According to the report, the number of active platforms has grown from just 11 in 2015 to more than 40 by 2022, driven by increasing demand for services such as ride-hailing, delivery, freelancing, and e-commerce.

Today, Kenya’s gig economy is valued at over $1 billion and supports more than 1.5 million workers, contributing roughly 0.85 per cent to the country’s GDP.

For many young people, the shift is less about choice and more about necessity.

“There are no jobs in the formal sector, and competition is extremely high for the few opportunities available. Gig work becomes the most immediate option because you can start earning almost instantly. It may not be perfect, but it allows you to meet daily needs and remain independent. For many of us, it is the only practical way to survive,” one freelancer is quoted in the report.

The report notes that beyond providing income, the gig economy is also acting as a buffer against economic shocks. Workers rely on daily or weekly earnings to meet essential household expenses, including rent, food, and education.

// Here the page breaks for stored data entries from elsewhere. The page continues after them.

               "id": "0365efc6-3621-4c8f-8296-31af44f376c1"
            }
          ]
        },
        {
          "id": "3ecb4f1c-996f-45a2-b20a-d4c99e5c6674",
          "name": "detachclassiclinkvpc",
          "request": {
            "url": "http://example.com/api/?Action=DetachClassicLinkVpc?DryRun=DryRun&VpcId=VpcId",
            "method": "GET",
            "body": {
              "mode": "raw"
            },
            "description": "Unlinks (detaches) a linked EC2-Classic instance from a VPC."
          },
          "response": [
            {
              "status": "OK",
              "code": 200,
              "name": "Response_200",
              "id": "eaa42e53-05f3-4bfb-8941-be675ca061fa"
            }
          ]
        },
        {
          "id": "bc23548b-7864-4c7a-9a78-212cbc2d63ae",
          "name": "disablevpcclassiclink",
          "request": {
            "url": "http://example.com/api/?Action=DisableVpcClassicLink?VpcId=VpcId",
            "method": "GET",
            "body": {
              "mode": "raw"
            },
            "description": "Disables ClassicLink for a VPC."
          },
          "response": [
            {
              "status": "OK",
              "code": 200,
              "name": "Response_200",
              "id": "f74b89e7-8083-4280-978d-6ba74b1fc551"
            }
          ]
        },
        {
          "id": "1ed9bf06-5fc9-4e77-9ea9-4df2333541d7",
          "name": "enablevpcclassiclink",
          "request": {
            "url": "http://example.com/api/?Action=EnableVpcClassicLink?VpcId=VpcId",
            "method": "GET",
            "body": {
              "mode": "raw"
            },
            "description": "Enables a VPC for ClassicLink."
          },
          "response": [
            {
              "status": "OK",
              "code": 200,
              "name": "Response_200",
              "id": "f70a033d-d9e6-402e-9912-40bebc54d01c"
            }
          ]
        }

“Gig platforms are increasingly functioning as a shock absorber during periods of economic volatility. They provide income access for underemployed populations and support daily cash-flow needs for households. This flexibility allows workers to manage financial uncertainty while maintaining a degree of stability. In many cases, gig work is not supplementary—it is central to household survival,” the report noted.

Government-backed initiatives such as Ajira Digital are further reinforcing this shift by equipping young people with skills to access online work, signalling a broader policy recognition of the sector’s growing importance.

A mixed-methods approach was used to generate actionable insights on gig economy participation across Kenya, Nigeria, South Africa, Ghana, and Tanzania, combining desk research, surveys, FGDs, and in-depth interviews.

Sample size was determined using Cochran’s formula at a 95 per cent confidence level, assuming maximum variability (p = 0.5).

The target population comprised urban adults with access to smartphones, ensuring relevance to the study objectives.

An acceptable ±6.2 per cent margin of error was applied, appropriate for directional and comparative analysis.